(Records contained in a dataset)
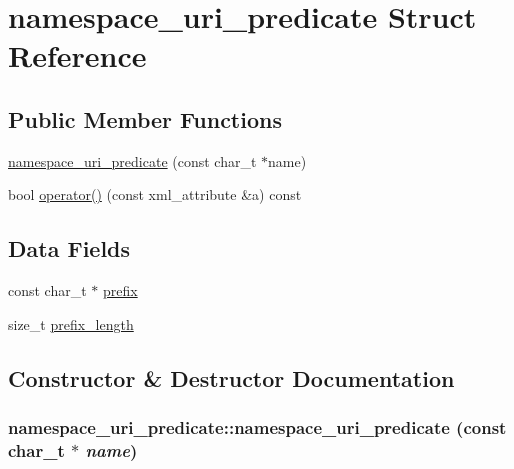 \hypertarget{structnamespace__uri__predicate}{
\section{namespace\_\-uri\_\-predicate Struct Reference}
\label{structnamespace__uri__predicate}
}
\subsection*{Public Member Functions}
\begin{CompactItemize}
\item 
\hyperlink{structnamespace__uri__predicate_25bef9c1e12b0fdc908275ae7ab7c202}{namespace\_\-uri\_\-predicate} (const char\_\-t $\ast$name)
\item 
bool \hyperlink{structnamespace__uri__predicate_b4580e45d603d3eedfe75fec74210ce1}{operator()} (const xml\_\-attribute \&a) const 
\end{CompactItemize}
\subsection*{Data Fields}
\begin{CompactItemize}
\item 
const char\_\-t $\ast$ \hyperlink{structnamespace__uri__predicate_80a2c051b9e57b8895c28d8fcc32e051}{prefix}
\item 
size\_\-t \hyperlink{structnamespace__uri__predicate_a48279192e8d48b9c798f5485a2a9170}{prefix\_\-length}
\end{CompactItemize}


\subsection{Constructor \& Destructor Documentation}
\hypertarget{structnamespace__uri__predicate_25bef9c1e12b0fdc908275ae7ab7c202}{
\subsubsection[namespace\_\-uri\_\-predicate]{\setlength{\rightskip}{0pt plus 5cm}namespace\_\-uri\_\-predicate::namespace\_\-uri\_\-predicate (const char\_\-t $\ast$ {\em name})}}
\label{structnamespace__uri__predicate_25bef9c1e12b0fdc908275ae7ab7c202}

WHAT IS BEING ASKED: The answer must consist of every line in the records above that contains the word "label".

WORKED SOLUTION:
\label{structnamespace__uri__predicate}
\label{structnamespace__uri__predicate_25bef9c1e12b0fdc908275ae7ab7c202}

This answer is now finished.